Никак не думал, не гадал старик, что здесь на милой его душе Ходынке, придется пережить жестокую и глупую обиду. Как-то на летном поле появился относительно молодой человек, весьма упитанный, с шикарными кудрями, с усталым и ленивым взглядом. К великому удивлению Алексея Васильевича, едва ли не все присутствовавшие в этот час на старте притихли и насторожились. «Неужели начальник? — удивился Алексей Васильевич. — Из молодых, видать, да ранних…» И тот, словно спеша подтвердить предположение Стельмаха, принялся выдавать указания. Возражений он не слышал, вернее — не слушал: никого, кроме собственной персоны, всерьез не воспринимал.
Ему доложили: двухместная машина готова к полетам, полностью заправлена и осмотрена, а с другой — надо еще малость повозиться.
— Сколько!
— Минут, пожалуй, тридцать…
Он выматерил механиков, волком огляделся по сторонам и, кажется, только тут заметил Алексея Васильевича, спросил, ни к кому персонально не обращаясь:
— А это еще что за чудо природы?
— Преданный болельщик авиации, — начал было объяснять пилот-доброжелатель Алексея Васильевича, — наш общий и преданный друг… — Слова эти он выговаривал каким-то удивительно противным, липким, совершенно не свойственным ему голосом.

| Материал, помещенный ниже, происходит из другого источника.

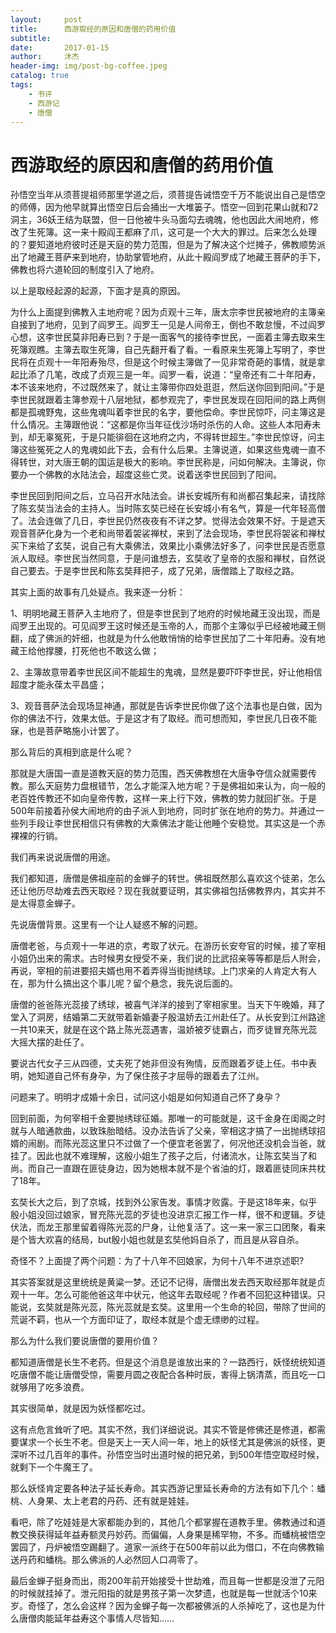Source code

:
 ```yaml
---
layout:     post
title:      西游取经的原因和唐僧的药用价值
subtitle:
date:       2017-01-15
author:     沐杰
header-img: img/post-bg-coffee.jpeg
catalog: true
tags:
    - 书评
    - 西游记
    - 唐僧
---
```


# 西游取经的原因和唐僧的药用价值

孙悟空当年从须菩提祖师那里学道之后，须菩提告诫悟空千万不能说出自己是悟空的师傅，因为他早就算出悟空日后会捅出一大堆篓子。悟空一回到花果山就和72洞主，36妖王结为联盟，但一日他被牛头马面勾去魂魄，他也因此大闹地府，修改了生死簿。这一来十殿阎王都麻了爪，这可是一个大大的罪过。后来怎么处理的？要知道地府彼时还是天庭的势力范围，但是为了解决这个烂摊子，佛教顺势派出了地藏王菩萨来到地府，协助掌管地府，从此十殿阎罗成了地藏王菩萨的手下，佛教也将六道轮回的制度引入了地府。



以上是取经起源的起源，下面才是真的原因。



为什么上面提到佛教入主地府呢？因为贞观十三年，唐太宗李世民被地府的主簿亲自接到了地府，见到了阎罗王。阎罗王一见是人间帝王，倒也不敢怠慢，不过阎罗心想，这李世民莫非阳寿已到？于是一面客气的接待李世民，一面着主簿去取来生死簿观瞧。主簿去取生死簿，自己先翻开看了看。一看原来生死簿上写明了，李世民将在贞观十一年阳寿殆尽，但是这个时候主簿做了一见非常奇葩的事情，就是拿起比添了几笔，改成了贞观三是一年。阎罗一看，说道：“皇帝还有二十年阳寿，本不该来地府，不过既然来了，就让主簿带你四处逛逛，然后送你回到阳间。”于是李世民就跟着主簿参观十八层地狱，都参观完了，李世民发现在回阳间的路上两侧都是孤魂野鬼，这些鬼魂叫着李世民的名字，要他偿命。李世民惊吓，问主簿这是什么情况。主簿跟他说：“这都是你当年征伐沙场时杀伤的人命。这些人本阳寿未到，却无辜冤死，于是只能徘徊在这地府之内，不得转世超生。”李世民惊讶，问主簿这些冤死之人的鬼魂如此下去，会有什么后果。主簿说道，如果这些鬼魂一直不得转世，对大唐王朝的国运是极大的影响。李世民称是，问如何解决。主簿说，你要办一个佛教的水陆法会，超度这些亡灵。说着送李世民回到了阳间。



李世民回到阳间之后，立马召开水陆法会。讲长安城所有和尚都召集起来，请找除了陈玄奘当法会的主持人。当时陈玄奘已经在长安城小有名气，算是一代年轻高僧了。法会连做了几日，李世民仍然夜夜有不详之梦。觉得法会效果不好。于是遮天观音菩萨化身为一个老和尚带着袈裟禅杖，来到了法会现场，李世民将袈裟和禅杖买下来给了玄奘，说自己有大乘佛法，效果比小乘佛法好多了，问李世民是否愿意派人取经。李世民当然同意，于是问谁想去，玄奘收了皇帝的衣服和禅杖，自然说自己要去。于是李世民和陈玄奘拜把子，成了兄弟，唐僧踏上了取经之路。



其实上面的故事有几处疑点。我来逐一分析：



1、明明地藏王菩萨入主地府了，但是李世民到了地府的时候地藏王没出现，而是阎罗王出现的。可见阎罗王这时候还是玉帝的人，而那个主簿似乎已经被地藏王侧翻，成了佛派的奸细，也就是为什么他敢悄悄的给李世民加了二十年阳寿。没有地藏王给他撑腰，打死他也不敢这么做；



2、主簿故意带着李世民区间不能超生的鬼魂，显然是要吓吓李世民，好让他相信超度才能永葆太平昌盛；



3、观音菩萨法会现场显神通，那就是告诉李世民你做了这个法事也是白做，因为你的佛法不行，效果太低。于是这才有了取经。而可想而知，李世民几日夜不能寐，也是菩萨略施小计罢了。



那么背后的真相到底是什么呢？



那就是大唐国一直是道教天庭的势力范围，西天佛教想在大唐争夺信众就需要传教。那么天庭势力盘根错节，怎么才能深入地方呢？于是佛祖如来认为，向一般的老百姓传教还不如向皇帝传教，这样一来上行下效，佛教的势力就回扩张。于是500年前接着孙侯大闹地府的由子派人到地府，同时扩张在地府的势力。并通过一些列手段让李世民相信只有佛教的大乘佛法才能让他睡个安稳觉。其实这是一个赤裸裸的行销。

我们再来说说唐僧的用途。



我们都知道，唐僧是佛祖座前的金蝉子的转世。佛祖既然那么喜欢这个徒弟，怎么还让他历尽劫难去西天取经？现在我就要证明，其实佛祖包括佛教界内，其实并不是太得意金蝉子。



先说唐僧背景。这里有一个让人疑惑不解的问题。



唐僧老爸，与贞观十一年进的京，考取了状元。在游历长安夸官的时候，接了宰相小姐仍出来的需求。古时候男女授受不亲，我们说的比武招亲等等都是后人附会，再说，宰相的前进要招夫婿也用不着弄得当街抛绣球。上门求亲的人肯定大有人在，那为什么搞出这个事儿呢？留个悬念，我先说后面的。



唐僧的爸爸陈光蕊接了绣球，被喜气洋洋的接到了宰相家里。当天下午晚婚，拜了堂入了洞房，结婚第二天就带着新婚妻子殷温娇去江州赴任了。从长安到江州路途一共10来天，就是在这个路上陈光蕊遇害，温娇被歹徒霸占，而歹徒冒充陈光蕊大摇大摆的赴任了。



要说古代女子三从四德，丈夫死了她非但没有殉情，反而跟着歹徒上任。书中表明，她知道自己怀有身孕，为了保住孩子才屈辱的跟着去了江州。



问题来了。明明才成婚十余日，试问这小姐是如何知道自己怀了身孕？



回到前面，为何宰相千金要抛绣球征婚。那唯一的可能就是，这千金身在闺阁之时就与人暗通款曲，以致珠胎暗结。没办法告诉了父亲，宰相这才搞了一出抛绣球招婿的闹剧。而陈光蕊这里只不过做了一个便宜老爸罢了，何况他还没机会当爸，就挂了。因此也就不难理解，这殷小姐生了孩子之后，付诸流水，让陈玄奘当了和尚。而自己一直跟在匪徒身边，因为她根本就不是个省油的灯，跟着匪徒同床共枕了18年。



玄奘长大之后，到了京城，找到外公家告发。事情才败露。于是这18年来，似乎殷小姐没回过娘家，冒充陈光蕊的歹徒也没进京汇报工作一样，很不和逻辑。歹徒伏法，而龙王那里留着得陈光蕊的尸身，让他复活了。这一来一家三口团聚，看来是个皆大欢喜的结局，but殷小姐也就是玄奘他妈自杀了，而且是从容自杀。



奇怪不？上面提了两个问题：为了十八年不回娘家，为何十八年不进京述职?



其实答案就是这里统统是黄粱一梦。还记不记得，唐僧出发去西天取经那年就是贞观十一年。怎么可能他爸这年中状元，他这年去取经呢？作者不回犯这种错误。只能说，玄奘就是陈光蕊，陈光蕊就是玄奘。这里用一个生命的轮回，带除了世间的荒诞不羁，也从一个方面印证了，取经本就是个虚无缥缈的过程。



那么为什么我们要说唐僧的要用价值？



都知道唐僧是长生不老药。但是这个消息是谁放出来的？一路西行，妖怪统统知道吃唐僧不能让唐僧受惊，需要月圆之夜配合各种时辰，害得上锅清蒸，而且吃一口就够用了吃多浪费。



其实很简单，就是因为妖怪都吃过。



这有点危言耸听了吧。其实不然，我们详细说说。其实不管是修佛还是修道，都需要谋求一个长生不老。但是天上一天人间一年，地上的妖怪尤其是佛派的妖怪，更深听不过几百年的事件。孙悟空当时出道时候的把兄弟，到500年悟空取经时候，就剩下一个牛魔王了。



那么妖怪肯定要各种法子延长寿命。其实西游记里延长寿命的方法有如下几个：蟠桃、人身果、太上老君的丹药、还有就是娃娃。



看吧，除了吃娃娃是大家都能办到的，其他几个都掌握在道教手里。佛教通过和道教交换获得延年益寿额灵丹妙药。而偏偏，人身果是稀罕物，不多。而蟠桃被悟空罢园了，丹炉被悟空踢翻了。道家一派终于在500年前以此为借口，不在向佛教输送丹药和蟠桃。那么佛派的人必然回人口凋零了。



最后金蝉子挺身而出，雨200年前开始接受十世劫难，而且每一世都是没泄了元阳的时候就挂掉了。泄元阳指的就是男孩子第一次梦遗，也就是每一世就活个10来岁。奇怪了，怎么会这样？因为金蝉子每一次都被佛派的人杀掉吃了，这也是为什么唐僧肉能延年益寿这个事情人尽皆知……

— Эй, старый! — окликнул Алексея Васильевича, надевая защитный шлем, начальник: — не хочешь перед смертью слетать пропердеться? — и начальник показал на правое сиденье. — Нет желания?
Последовала секундная пауза. Слетать Алексею Васильевичу хотелось давно, хотелось, как говорится, до писка, но стерпеть подобное обращение он не мог.
— Благодарю покорно, летать с тобой у меня желания нет. Воняющих на высоте не жалую, и хамов на земле — тоже! — И он зашагал прочь со старта, ни разу не обернувшись. И, наверное, зря: немая сцена за его спиной была достойна созерцания.
К вечеру припожаловала Ленина подруга. Не застав Лену дома, — та ушла с Тимошей в гости, на чьи-то именины или день рождения, Наташа готова была, поохав для приличия, застрекотать, сообщая свежайшие «новости». Это было ее любимое занятие. «А знаете, какой вчера грандиозный скандал на кинофестивале произошел — с ума можно сойти и оглохнуть… это почище того развода, что будет слушаться в четверг аж в областном суде, еще бы — такая фигура — он… А про убийство в Сокольниках вы читали? Всю семью, пять человек, зарезали, как баранов, и вообразите, ничегошеньки не взяли — ни вещей, ни денег… Кошмар.
Отдавая должное внешности Наташи, старательно «работавшей» под девочку, Алексей Васильевич с трудом переносил ее неуемную болтовню. Но терпел. Чего темнить — разглядывать Наташину великолепную фигурку, ее красивые, тщательно ухоженные светлые волосы и всегда наманикюренные ногти было для него больше, чем удовольствием.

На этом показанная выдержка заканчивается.